• Task details
Retyping the data exactly is the task. Include every line.

Segment Start: Materials provided

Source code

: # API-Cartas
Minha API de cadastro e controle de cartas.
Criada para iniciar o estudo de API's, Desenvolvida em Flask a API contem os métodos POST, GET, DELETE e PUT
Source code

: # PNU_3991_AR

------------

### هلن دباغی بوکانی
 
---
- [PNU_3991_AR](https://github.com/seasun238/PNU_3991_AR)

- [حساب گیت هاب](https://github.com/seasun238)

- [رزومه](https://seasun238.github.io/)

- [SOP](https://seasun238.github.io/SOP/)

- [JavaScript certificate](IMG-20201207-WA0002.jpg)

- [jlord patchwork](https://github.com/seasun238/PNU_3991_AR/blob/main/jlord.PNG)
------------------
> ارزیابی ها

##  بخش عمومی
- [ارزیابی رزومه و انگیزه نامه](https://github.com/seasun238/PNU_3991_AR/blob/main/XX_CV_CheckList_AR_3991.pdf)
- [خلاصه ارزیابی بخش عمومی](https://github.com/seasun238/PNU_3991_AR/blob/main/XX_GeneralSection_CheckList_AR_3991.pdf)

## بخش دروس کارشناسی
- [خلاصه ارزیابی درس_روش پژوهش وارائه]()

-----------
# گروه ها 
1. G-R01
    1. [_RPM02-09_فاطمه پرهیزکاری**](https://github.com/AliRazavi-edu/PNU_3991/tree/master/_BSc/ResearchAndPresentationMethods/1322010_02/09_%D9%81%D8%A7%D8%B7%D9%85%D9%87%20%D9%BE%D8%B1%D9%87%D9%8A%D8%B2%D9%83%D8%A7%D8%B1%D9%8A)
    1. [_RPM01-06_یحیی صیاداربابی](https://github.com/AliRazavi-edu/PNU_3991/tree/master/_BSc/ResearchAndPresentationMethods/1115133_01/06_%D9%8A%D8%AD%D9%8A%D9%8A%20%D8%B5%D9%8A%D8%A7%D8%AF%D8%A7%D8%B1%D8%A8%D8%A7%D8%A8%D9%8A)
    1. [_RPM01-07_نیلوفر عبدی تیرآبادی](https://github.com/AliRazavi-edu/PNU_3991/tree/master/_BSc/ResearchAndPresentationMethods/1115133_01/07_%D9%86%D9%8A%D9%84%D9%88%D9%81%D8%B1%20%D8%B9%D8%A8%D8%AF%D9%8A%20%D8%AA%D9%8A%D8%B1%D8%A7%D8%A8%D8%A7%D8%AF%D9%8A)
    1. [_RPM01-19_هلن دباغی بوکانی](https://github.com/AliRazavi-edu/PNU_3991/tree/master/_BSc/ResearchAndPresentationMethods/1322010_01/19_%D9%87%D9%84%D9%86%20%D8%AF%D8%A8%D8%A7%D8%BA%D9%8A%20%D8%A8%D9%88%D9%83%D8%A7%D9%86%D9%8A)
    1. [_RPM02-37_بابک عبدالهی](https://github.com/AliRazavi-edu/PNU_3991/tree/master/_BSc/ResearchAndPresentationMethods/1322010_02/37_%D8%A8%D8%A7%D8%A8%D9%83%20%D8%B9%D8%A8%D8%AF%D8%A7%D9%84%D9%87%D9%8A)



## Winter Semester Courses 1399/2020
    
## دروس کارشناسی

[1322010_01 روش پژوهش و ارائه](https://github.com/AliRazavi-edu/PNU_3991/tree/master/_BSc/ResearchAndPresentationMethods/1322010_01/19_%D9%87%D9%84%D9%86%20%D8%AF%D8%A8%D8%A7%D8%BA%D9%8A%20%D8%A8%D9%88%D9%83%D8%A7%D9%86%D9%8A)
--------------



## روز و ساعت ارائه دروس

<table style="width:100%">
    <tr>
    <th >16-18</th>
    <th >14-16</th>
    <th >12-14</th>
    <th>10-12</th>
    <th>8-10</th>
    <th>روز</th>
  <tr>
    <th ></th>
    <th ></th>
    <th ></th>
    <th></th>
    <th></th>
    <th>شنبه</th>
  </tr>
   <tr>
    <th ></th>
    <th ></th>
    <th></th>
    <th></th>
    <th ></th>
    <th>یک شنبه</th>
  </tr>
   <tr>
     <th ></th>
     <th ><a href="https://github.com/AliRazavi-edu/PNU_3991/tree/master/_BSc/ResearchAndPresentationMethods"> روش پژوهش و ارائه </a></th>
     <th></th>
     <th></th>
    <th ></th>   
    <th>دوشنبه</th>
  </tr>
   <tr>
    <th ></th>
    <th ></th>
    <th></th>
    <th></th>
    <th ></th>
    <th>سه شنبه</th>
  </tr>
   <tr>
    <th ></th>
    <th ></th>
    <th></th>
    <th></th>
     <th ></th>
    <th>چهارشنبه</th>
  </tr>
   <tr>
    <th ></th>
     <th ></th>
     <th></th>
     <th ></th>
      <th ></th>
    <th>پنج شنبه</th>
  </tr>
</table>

Segment End: Materials provided

• Written answer
Source code

: # API-Cartas
Minha API de cadastro e controle de cartas.
Criada para iniciar o estudo de API's, Desenvolvida em Flask a API contem os métodos POST, GET, DELETE e PUT
Source code

: # PNU_3991_AR

------------

### هلن دباغی بوکانی
 
---
- [PNU_3991_AR](https://github.com/seasun238/PNU_3991_AR)

- [حساب گیت هاب](https://github.com/seasun238)

- [رزومه](https://seasun238.github.io/)

- [SOP](https://seasun238.github.io/SOP/)

- [JavaScript certificate](IMG-20201207-WA0002.jpg)

- [jlord patchwork](https://github.com/seasun238/PNU_3991_AR/blob/main/jlord.PNG)
------------------
> ارزیابی ها

##  بخش عمومی
- [ارزیابی رزومه و انگیزه نامه](https://github.com/seasun238/PNU_3991_AR/blob/main/XX_CV_CheckList_AR_3991.pdf)
- [خلاصه ارزیابی بخش عمومی](https://github.com/seasun238/PNU_3991_AR/blob/main/XX_GeneralSection_CheckList_AR_3991.pdf)

## بخش دروس کارشناسی
- [خلاصه ارزیابی درس_روش پژوهش وارائه]()

-----------
# گروه ها 
1. G-R01
    1. [_RPM02-09_فاطمه پرهیزکاری**](https://github.com/AliRazavi-edu/PNU_3991/tree/master/_BSc/ResearchAndPresentationMethods/1322010_02/09_%D9%81%D8%A7%D8%B7%D9%85%D9%87%20%D9%BE%D8%B1%D9%87%D9%8A%D8%B2%D9%83%D8%A7%D8%B1%D9%8A)
    1. [_RPM01-06_یحیی صیاداربابی](https://github.com/AliRazavi-edu/PNU_3991/tree/master/_BSc/ResearchAndPresentationMethods/1115133_01/06_%D9%8A%D8%AD%D9%8A%D9%8A%20%D8%B5%D9%8A%D8%A7%D8%AF%D8%A7%D8%B1%D8%A8%D8%A7%D8%A8%D9%8A)
    1. [_RPM01-07_نیلوفر عبدی تیرآبادی](https://github.com/AliRazavi-edu/PNU_3991/tree/master/_BSc/ResearchAndPresentationMethods/1115133_01/07_%D9%86%D9%8A%D9%84%D9%88%D9%81%D8%B1%20%D8%B9%D8%A8%D8%AF%D9%8A%20%D8%AA%D9%8A%D8%B1%D8%A7%D8%A8%D8%A7%D8%AF%D9%8A)
    1. [_RPM01-19_هلن دباغی بوکانی](https://github.com/AliRazavi-edu/PNU_3991/tree/master/_BSc/ResearchAndPresentationMethods/1322010_01/19_%D9%87%D9%84%D9%86%20%D8%AF%D8%A8%D8%A7%D8%BA%D9%8A%20%D8%A8%D9%88%D9%83%D8%A7%D9%86%D9%8A)
    1. [_RPM02-37_بابک عبدالهی](https://github.com/AliRazavi-edu/PNU_3991/tree/master/_BSc/ResearchAndPresentationMethods/1322010_02/37_%D8%A8%D8%A7%D8%A8%D9%83%20%D8%B9%D8%A8%D8%AF%D8%A7%D9%84%D9%87%D9%8A)



## Winter Semester Courses 1399/2020
    
## دروس کارشناسی

[1322010_01 روش پژوهش و ارائه](https://github.com/AliRazavi-edu/PNU_3991/tree/master/_BSc/ResearchAndPresentationMethods/1322010_01/19_%D9%87%D9%84%D9%86%20%D8%AF%D8%A8%D8%A7%D8%BA%D9%8A%20%D8%A8%D9%88%D9%83%D8%A7%D9%86%D9%8A)
--------------



## روز و ساعت ارائه دروس

<table style="width:100%">
    <tr>
    <th >16-18</th>
    <th >14-16</th>
    <th >12-14</th>
    <th>10-12</th>
    <th>8-10</th>
    <th>روز</th>
  <tr>
    <th ></th>
    <th ></th>
    <th ></th>
    <th></th>
    <th></th>
    <th>شنبه</th>
  </tr>
   <tr>
    <th ></th>
    <th ></th>
    <th></th>
    <th></th>
    <th ></th>
    <th>یک شنبه</th>
  </tr>
   <tr>
     <th ></th>
     <th ><a href="https://github.com/AliRazavi-edu/PNU_3991/tree/master/_BSc/ResearchAndPresentationMethods"> روش پژوهش و ارائه </a></th>
     <th></th>
     <th></th>
    <th ></th>   
    <th>دوشنبه</th>
  </tr>
   <tr>
    <th ></th>
    <th ></th>
    <th></th>
    <th></th>
    <th ></th>
    <th>سه شنبه</th>
  </tr>
   <tr>
    <th ></th>
    <th ></th>
    <th></th>
    <th></th>
     <th ></th>
    <th>چهارشنبه</th>
  </tr>
   <tr>
    <th ></th>
     <th ></th>
     <th></th>
     <th ></th>
      <th ></th>
    <th>پنج شنبه</th>
  </tr>
</table>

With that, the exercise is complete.